Supplied data section start
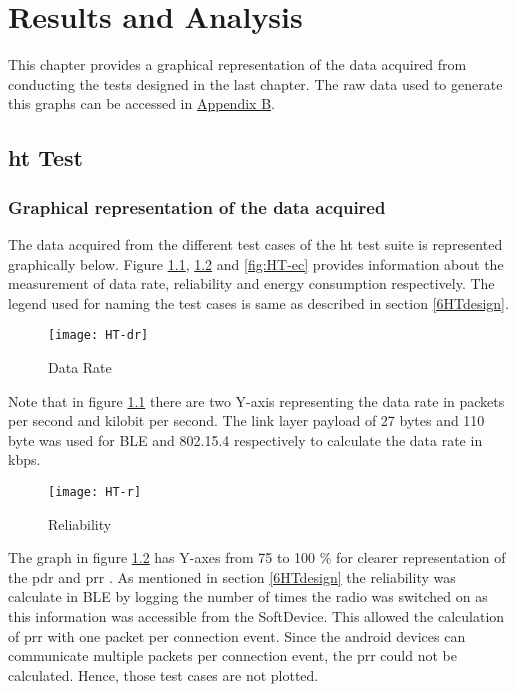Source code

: \chapter{Results and Analysis}
This chapter provides a graphical representation of the data acquired from conducting the tests designed in the last chapter. The raw data used to generate this graphs can be accessed in \hyperref[AppendixB]{Appendix B}. 

\section{\acrlong{ht} Test}
\subsection{Graphical representation of the data acquired}
The data acquired from the different test cases of the \gls{ht} test suite is represented graphically below. Figure \ref{fig:HT-dr}, \ref{fig:HT-r} and \ref{fig:HT-ec} provides information about the measurement of data rate, reliability and energy consumption respectively. The legend used for naming the test cases is same as described in section \ref{6HTdesign}.

\begin{figure}[h]
\texttt{[image: HT-dr]}
\caption{Data Rate}
\label{fig:HT-dr}
\end{figure}

Note that in figure \ref{fig:HT-dr} there are two Y-axis representing the data rate in packets per second and kilobit per second. The link layer payload of 27 bytes and 110 byte was used for BLE and 802.15.4 respectively to calculate the data rate in kbps.

\begin{figure}[h]
\texttt{[image: HT-r]}
\caption{Reliability}
\label{fig:HT-r}
\end{figure}
The graph in figure \ref{fig:HT-r} has Y-axes from 75 to 100 \% for clearer representation of the \gls{pdr} and \gls{prr} . As mentioned in section \ref{6HTdesign} the reliability was calculate in BLE by logging the number of times the radio was switched on as this information was accessible from the SoftDevice. This allowed the calculation of \gls{prr} with one packet per connection event. Since the android devices can communicate multiple packets per connection event, the \gls{prr} could not be calculated. Hence, those test cases are not plotted.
Supplied data section end
**The task**. Whenever the word "acquired" appears in a line of the listing, report that line.

**Completed exercise**.
This chapter provides a graphical representation of the data acquired from conducting the tests designed in the last chapter. The raw data used to generate this graphs can be accessed in \hyperref[AppendixB]{Appendix B}. 
\subsection{Graphical representation of the data acquired}
The data acquired from the different test cases of the \gls{ht} test suite is represented graphically below. Figure \ref{fig:HT-dr}, \ref{fig:HT-r} and \ref{fig:HT-ec} provides information about the measurement of data rate, reliability and energy consumption respectively. The legend used for naming the test cases is same as described in section \ref{6HTdesign}.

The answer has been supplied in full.